2. Adoption help from your employer
If your company helps you cover the cost of adopting a child, that’s usually not taxable income. For the 2024 tax year, the tax-free employer-provided adoption assistance is $16,810 per child. The amount you can exclude depends on your modified adjusted gross income.
3. Child support
Child support payments are not taxable income.
4. Payments for caring for children
Government payments to foster parents for their care of children officially placed in their homes are generally tax-free income.
5. Workers' compensation
If you get benefits for a workplace-related illness or injury under federal or state compensation law, that money is tax-exempt. However, if part of your workers' compensation reduces Social Security or railroad retirement benefits you’ve received, that part may be taxable. Also, if you go back to work on light duties, the salary payments might be taxable.
6. Life insurance proceeds
When these are paid to you because of the death of the insured person, the amount is usually not taxable. There are exceptions; IRS Publication 525 has the details.
7. Some canceled debts
If a lender cancels debt you owe, you may be able to exclude it from your gross income if the debt was canceled in a bankruptcy case, was canceled when you’re insolvent, was qualified farm debt, was debt associated with a qualified real property business, was intended as a gift or was for your home. There are exceptions and details to understand, so be sure to see IRS Publication 525.
8. Energy conservation subsidies
Say you upgraded your home's air conditioning system and got a rebate from your electric company as a reward for your energy-saving efforts. That financial thank you is generally tax-free income.
This is true whether the subsidy for purchasing or installing a home energy conservation measure was direct or indirect.
9. Municipal bond earnings
Interest you earn on state and local government bonds generally is not taxable. Even better, if you buy municipal bonds issued by the state in which you live, the interest usually isn’t taxable at the state level either.
10. Gifts
Financial gifts, either money or other assets, that you receive are not taxable. If any federal gift tax is owed, the giver is responsible for the tax.
11. Inheritance
There is no federal inheritance tax, so everything your relative left you shouldn’t pose any immediate tax issues. However, if they left you an asset that produces income, such as a dividend-paying stock, then you may owe tax on the money the bequest earns.
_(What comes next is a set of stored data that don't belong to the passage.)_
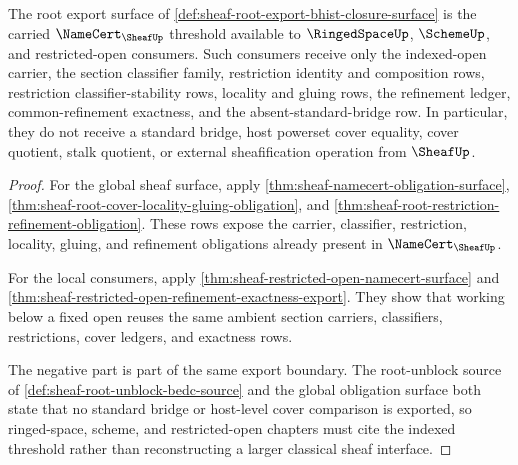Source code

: \begin{theorem}
\label{thm:sheaf-root-export-downstream-threshold}
The root export surface of \autoref{def:sheaf-root-export-bhist-closure-surface} is the carried $\NameCert_{\SheafUp}$ threshold available to $\RingedSpaceUp$, $\SchemeUp$, and restricted-open consumers. Such consumers receive only the indexed-open carrier, the section classifier family, restriction identity and composition rows, restriction classifier-stability rows, locality and gluing rows, the refinement ledger, common-refinement exactness, and the absent-standard-bridge row. In particular, they do not receive a standard bridge, host powerset cover equality, cover quotient, stalk quotient, or external sheafification operation from $\SheafUp$.
\end{theorem}
\begin{proof}
For the global sheaf surface, apply \autoref{thm:sheaf-namecert-obligation-surface}, \autoref{thm:sheaf-root-cover-locality-gluing-obligation}, and \autoref{thm:sheaf-root-restriction-refinement-obligation}. These rows expose the carrier, classifier, restriction, locality, gluing, and refinement obligations already present in $\NameCert_{\SheafUp}$.

For the local consumers, apply \autoref{thm:sheaf-restricted-open-namecert-surface} and \autoref{thm:sheaf-restricted-open-refinement-exactness-export}. They show that working below a fixed open reuses the same ambient section carriers, classifiers, restrictions, cover ledgers, and exactness rows.

The negative part is part of the same export boundary. The root-unblock source of \autoref{def:sheaf-root-unblock-bedc-source} and the global obligation surface both state that no standard bridge or host-level cover comparison is exported, so ringed-space, scheme, and restricted-open chapters must cite the indexed threshold rather than reconstructing a larger classical sheaf interface.
\end{proof}
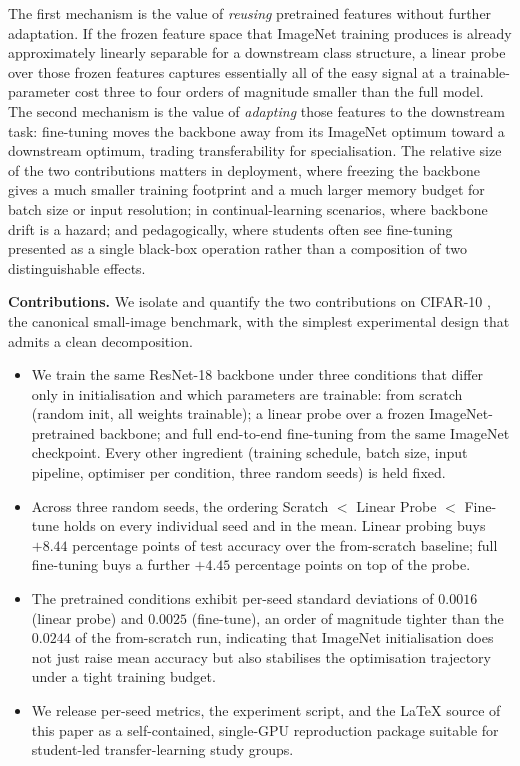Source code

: \documentclass[11pt,twocolumn]{article}
\begin{document}
The first mechanism is the value of \emph{reusing} pretrained
features without further adaptation. If the frozen feature space that
ImageNet training produces is already approximately linearly
separable for a downstream class structure, a linear probe over those
frozen features captures essentially all of the easy signal at a
trainable-parameter cost three to four orders of magnitude smaller
than the full model. The second mechanism is the value of
\emph{adapting} those features to the downstream task: fine-tuning
moves the backbone away from its ImageNet optimum toward a downstream
optimum, trading transferability for specialisation. The relative
size of the two contributions matters in deployment, where freezing
the backbone gives a much smaller training footprint and a much
larger memory budget for batch size or input resolution; in
continual-learning scenarios, where backbone drift is a hazard; and
pedagogically, where students often see fine-tuning presented as a
single black-box operation rather than a composition of two
distinguishable effects.

\textbf{Contributions.} We isolate and quantify the two contributions
on CIFAR-10 \cite{krizhevsky2009learning}, the canonical small-image
benchmark, with the simplest experimental design that admits a clean
decomposition.
\begin{itemize}
  \item We train the same ResNet-18 \cite{he2016deep} backbone under
    three conditions that differ only in initialisation and which
    parameters are trainable: from scratch (random init, all weights
    trainable); a linear probe over a frozen ImageNet-pretrained
    backbone; and full end-to-end fine-tuning from the same
    ImageNet checkpoint. Every other ingredient (training schedule,
    batch size, input pipeline, optimiser per condition, three random
    seeds) is held fixed.
  \item Across three random seeds, the ordering Scratch $<$ Linear
    Probe $<$ Fine-tune holds on every individual seed and in the
    mean. Linear probing buys
    $+8.44$ percentage points of test
    accuracy over the from-scratch baseline; full fine-tuning buys a
    further $+4.45$ percentage points on top
    of the probe.
  \item The pretrained conditions exhibit per-seed standard
    deviations of $0.0016$ (linear probe) and $0.0025$
    (fine-tune), an order of magnitude tighter than the
    $0.0244$ of the from-scratch run, indicating
    that ImageNet initialisation does not just raise mean accuracy
    but also stabilises the optimisation trajectory under a tight
    training budget.
  \item We release per-seed metrics, the experiment script, and the
    LaTeX source of this paper as a self-contained, single-GPU
    reproduction package suitable for student-led
    transfer-learning study groups.
\end{itemize}
\end{document}
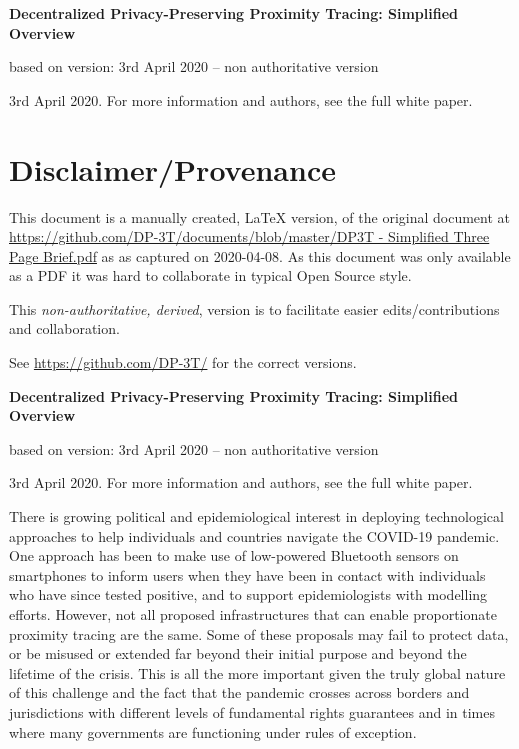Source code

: \documentclass[12pt,a4paper]{article}
\begin{document}
\begin{center}
\textbf{Decentralized Privacy-Preserving Proximity Tracing: Simplified Overview}

 based on version: 3rd April 2020 -- non authoritative version

3rd April 2020. For more information and authors, see the full white paper.\vspace{0.2cm}


\section*{Disclaimer/Provenance}

This document is a manually created, LaTeX version, of the original document at \url{https://github.com/DP-3T/documents/blob/master/DP3T - Simplified Three Page Brief.pdf} as 
as captured on 2020-04-08. As this document was only available as a PDF it was hard to collaborate in typical Open Source style.

This\emph{ non-authoritative, derived}, version is to facilitate easier edits/contributions and collaboration.

See \url{https://github.com/DP-3T/} for the correct versions.
\end{center}

\pagebreak
\begin{center}
\textbf{Decentralized Privacy-Preserving Proximity Tracing: Simplified Overview}

 based on version: 3rd April 2020 -- non authoritative version

3rd April 2020. For more information and authors, see the full white paper.\vspace{0.2cm}
\end{center}

There is growing political and epidemiological interest in deploying technological approaches to help individuals and countries navigate the COVID-19 pandemic. One approach has been to make use of low-powered Bluetooth sensors on smartphones to inform users when they have been in contact with individuals who have since tested positive, and to support
epidemiologists with modelling efforts. However, not all proposed infrastructures that can
enable proportionate proximity tracing are the same. Some of these proposals may fail to
protect data, or be misused or extended far beyond their initial purpose and beyond the
lifetime of the crisis. This is all the more important given the truly global nature of this challenge and the fact that the pandemic crosses across borders and jurisdictions with different levels of fundamental rights guarantees and in times where many governments are functioning under rules of exception.
\end{document}
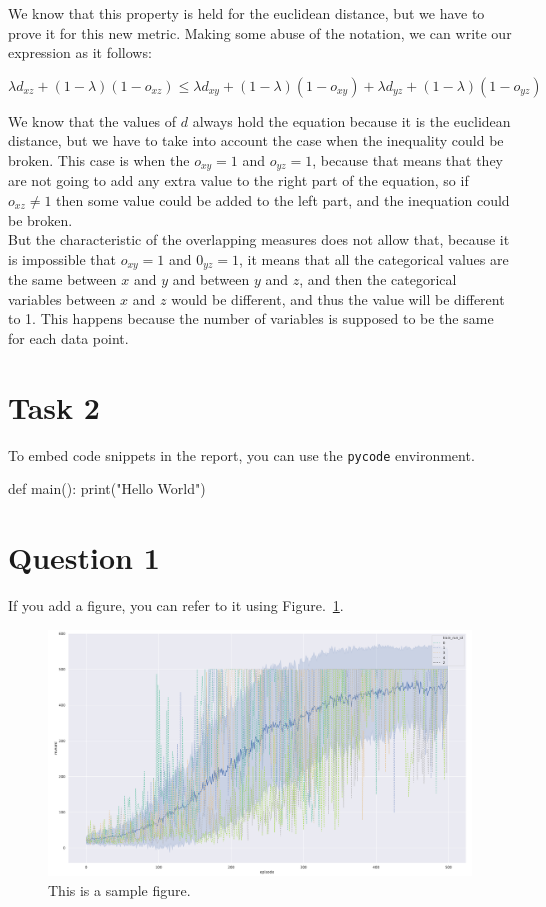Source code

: \documentclass[12pt]{article}
\begin{document}
We know that this property is held for the euclidean distance, but we have to prove it for this new metric. Making some abuse of the notation, we can write our expression as it follows:

\begin{equation}
    \lambda d_{xz} + (1-\lambda)(1-o_{xz}) \leq \lambda d_{xy} + (1-\lambda)(1-o_{xy}) + \lambda d_{yz} + (1-\lambda)(1-o_{yz}) 
\end{equation}

We know that the values of $d$ always hold the equation because it is the euclidean distance, but we have to take into account the case when the inequality could be broken. This case is when the $o_{xy}=1$ and $o_{yz}=1$, because that means that they are not going to add any extra value to the right part of the equation, so if $o_{xz} \neq 1$ then some value could be added to the left part, and the inequation could be broken. \\

But the characteristic of the overlapping measures does not allow that, because it is impossible that $o_{xy}=1$ and $0_{yz}=1$, it means that all the categorical values are the same between $x$ and $y$ and between $y$ and $z$, and then the categorical variables between $x$ and $z$ would be different, and thus the value will be different to 1. This happens because the number of variables is supposed to be the same for each data point.

\section{Task 2}
To embed code snippets in the report, you can use the \texttt{pycode} environment.

\begin{pycode}
def main():
    print("Hello World")
\end{pycode}

\section{Question 1}

If you add a figure, you can refer to it using Figure.~\ref*{fig:fig1}.

\begin{figure}[h] 
	\centering  %
    \includegraphics[width=0.3\columnwidth]{img/training.pdf}
	\caption{This is a sample figure.}
	\label{fig:fig1}
\end{figure}


\end{document}
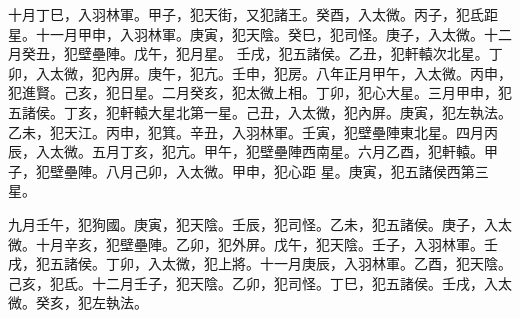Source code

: \begin{pinyinscope}
 十月丁巳，入羽林軍。甲子，犯天街，又犯諸王。癸酉，入太微。丙子，犯氐距星。十一月甲申，入羽林軍。庚寅，犯天陰。癸巳，犯司怪。庚子，入太微。十二月癸丑，犯壁壘陣。戊午，犯月星。
 壬戌，犯五諸侯。乙丑，犯軒轅次北星。丁卯，入太微，犯內屏。庚午，犯亢。壬申，犯房。八年正月甲午，入太微。丙申，犯進賢。己亥，犯日星。二月癸亥，犯太微上相。丁卯，犯心大星。三月甲申，犯五諸侯。丁亥，犯軒轅大星北第一星。己丑，入太微，犯內屏。庚寅，犯左執法。乙未，犯天江。丙申，犯箕。辛丑，入羽林軍。壬寅，犯壁壘陣東北星。四月丙辰，入太微。五月丁亥，犯亢。甲午，犯壁壘陣西南星。六月乙酉，犯軒轅。甲子，犯壁壘陣。八月己卯，入太微。甲申，犯心距
 星。庚寅，犯五諸侯西第三星。



 九月壬午，犯狗國。庚寅，犯天陰。壬辰，犯司怪。乙未，犯五諸侯。庚子，入太微。十月辛亥，犯壁壘陣。乙卯，犯外屏。戊午，犯天陰。壬子，入羽林軍。壬戌，犯五諸侯。丁卯，入太微，犯上將。十一月庚辰，入羽林軍。乙酉，犯天陰。己亥，犯氐。十二月壬子，犯天陰。乙卯，犯司怪。丁巳，犯五諸侯。壬戌，入太微。癸亥，犯左執法。




\end{pinyinscope}

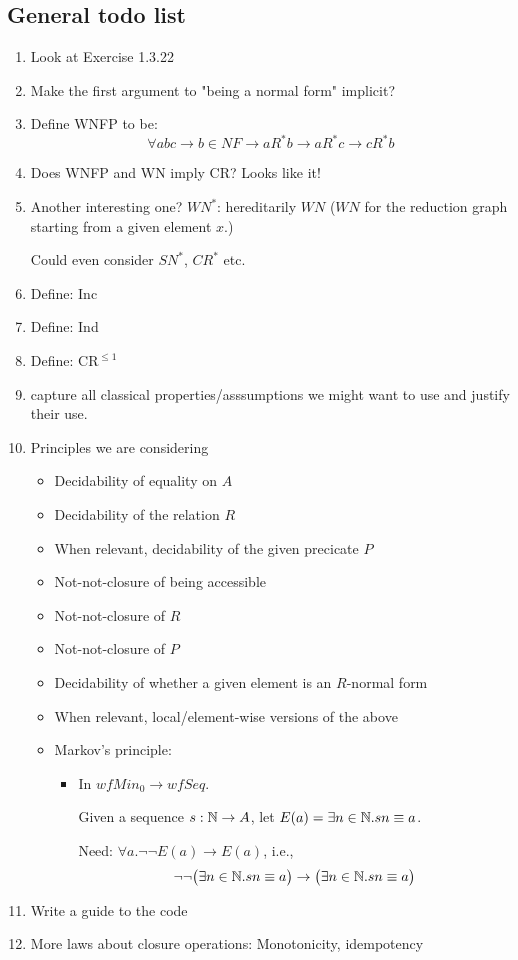 \documentclass{scrartcl}
\begin{document}
\subsection{General todo list}
\begin{enumerate}
  \item Look at Exercise 1.3.22
  \item  Make the first argument to "being a normal form" implicit?
  \item Define WNFP to be:
  \[\forall a b c \to b \in NF \to a R^* b \to a R^* c \to c R^* b \]
  \item Does WNFP and WN imply CR?  Looks like it!
  \item  Another interesting one? $WN^*$: hereditarily $WN$ ($WN$ for the reduction graph starting from a given element $x$.)

  Could even consider $SN^*$, $CR^*$ etc.
  \item Define: Inc
  \item Define: Ind
  \item Define: $\mathrm{CR}^{\le 1}$
  \item capture all classical properties/asssumptions we might want to use and justify their use.
  \item Principles we are considering
  \begin{itemize}
    \item Decidability of equality on $A$
    \item Decidability of the relation $R$
    \item When relevant, decidability of the given precicate $P$
    \item Not-not-closure of being accessible
    \item Not-not-closure of $R$
    \item Not-not-closure of $P$
    \item Decidability of whether a given element is an $R$-normal form
    \item When relevant, local/element-wise versions of the above
    \item Markov's principle:
    \begin{itemize}
      \item In $wfMin_0 \to wfSeq$.

      Given a sequence $s : \mathbb{N} \to A$, let $E(a) = \exists n \in \mathbb{N}. s n \equiv a$.

      Need: $\forall a. \lnot\lnot E(a) \to E(a)$, i.e.,
      \[\lnot\lnot \big(\exists n \in \mathbb{N}. s n \equiv a\big)
            \to \big(\exists n \in \mathbb{N}. s n \equiv a\big)\]

    \end{itemize}
  \end{itemize}
  \item Write a guide to the code
  \item More laws about closure operations: Monotonicity, idempotency
\end{enumerate}
\end{document}

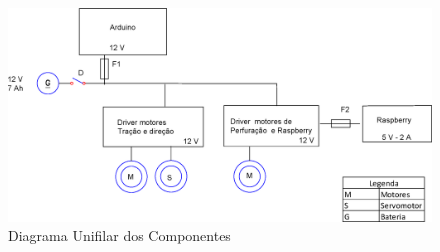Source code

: \begin{itemize}
     \begin{figure}[!htbp]
     \begin{center}
     \includegraphics[keepaspectratio=true,scale=0.5]{figuras/diagramaunifilar.eps}
     \caption{\label{diagramaunifilar}Diagrama Unifilar dos Componentes}
     \end{center}
     \end{figure}

  \end{itemize}
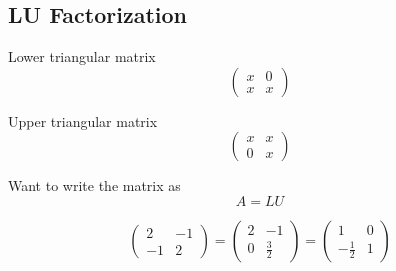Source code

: \documentclass[11pt]{article}
\begin{document}
\subsection{LU Factorization} 
\begin{definition}
    Lower triangular matrix
    \[
        \begin{pmatrix}
            x & 0 \\
            x & x
        \end{pmatrix}
    \]
    
\end{definition}
\begin{definition}
    Upper triangular matrix
    \[
        \begin{pmatrix}
            x & x \\
            0 & x
        \end{pmatrix}
    \]
    
\end{definition}
Want to write the matrix as
\[
    A = LU
\]
\begin{example}
    \[\begin{pmatrix}
        2 & -1 \\
        -1 & 2
    \end{pmatrix}
    =
    \begin{pmatrix}
        2 & -1 \\
        0 & \frac{3}{2}
    \end{pmatrix}
    = 
    \begin{pmatrix}
        1 & 0 \\
        -\frac{1}{2} & 1
    \end{pmatrix}
    \] 
\end{example}
\end{document}
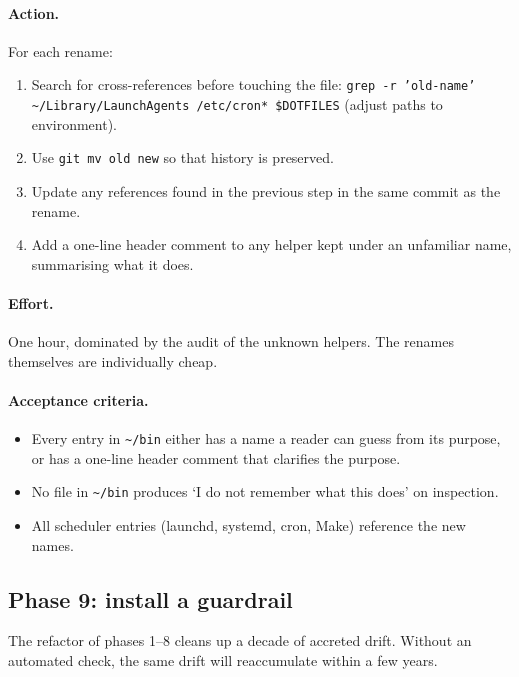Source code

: \documentclass[11pt,letterpaper]{scrartcl}
\begin{document}
\paragraph{Action.} For each rename:
\begin{enumerate}
  \item Search for cross-references before touching the file:
        \texttt{grep -r 'old-name' \textasciitilde/Library/LaunchAgents
        /etc/cron* \$DOTFILES} (adjust paths to environment).
  \item Use \texttt{git mv old new} so that history is preserved.
  \item Update any references found in the previous step in the
        same commit as the rename.
  \item Add a one-line header comment to any helper kept under
        an unfamiliar name, summarising what it does.
\end{enumerate}

\paragraph{Effort.} One hour, dominated by the audit of the
unknown helpers. The renames themselves are individually cheap.

\paragraph{Acceptance criteria.}
\begin{itemize}
  \item Every entry in \texttt{\textasciitilde/bin} either has a
        name a reader can guess from its purpose, or has a
        one-line header comment that clarifies the purpose.
  \item No file in \texttt{\textasciitilde/bin} produces `I do
        not remember what this does' on inspection.
  \item All scheduler entries (launchd, systemd, cron, Make)
        reference the new names.
\end{itemize}

\subsection{Phase 9: install a guardrail}

The refactor of phases 1--8 cleans up a decade of accreted drift.
Without an automated check, the same drift will reaccumulate
within a few years.
\end{document}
12. Accelerated death benefits
If you receive death benefits from a life insurance contract or viatical settlement because you’re terminally or chronically ill, you may be able to exclude the money from your income.
13. Disaster relief payments
If you’re the victim of certain disasters, you typically can exclude money you get from the government or transportation carrier to pay for personal expenses, funerals, home repair and property replacements that insurance doesn’t cover.
14. Some withdrawals from a Roth IRA
You can withdraw your Roth IRA contributions — that's the money you put in yourself, not the gains on that money — whenever you want, without owing any penalties or taxes, no matter how long your account has been open. That's because the money you put in is money you already paid income tax on.
Read the fine print
In some cases, a certain type of payment might be tax-free while another, very similar one will lead to a tax bill. Here are three instances where you need to take special care.
Some legal settlements are nontaxable, but others are. To determine whether you owe the U.S. Treasury a piece of your court award, consider what the settlement replaces and why it was granted. Proceeds for emotional distress originating from a personal physical injury or physical sickness, for example, typically are tax-free. However, court-awarded punitive damages are taxable, even if the punitive damages were in connection with a settlement for personal physical injuries or sickness.
Social Security is generally tax-free if it's your only source of income. But if you have other income — for example, from a part-time job, a taxable pension or investment earnings — you could owe federal tax at your ordinary income tax rate on up to 85% of your federal government retirement benefits.
Home sale proceeds are tax-free for many, so long as the profit is at or below a certain threshold: $250,000 for a single seller and $500,000 for a married couple filing a joint return. But if you make more than that on the sale, the IRS collects tax on the excess.
» Learn more about capital gains tax on home sales
Remember, too, that in some cases your personal circumstances, such as the amount of other money you make, could have an effect on apparently tax-free situations.
So when you find yourself receiving money you think is tax-free, double-check it. IRS Publication 525 has details on taxable and nontaxable income. A tax professional can help, and good tax software will walk you through all the variables, as well.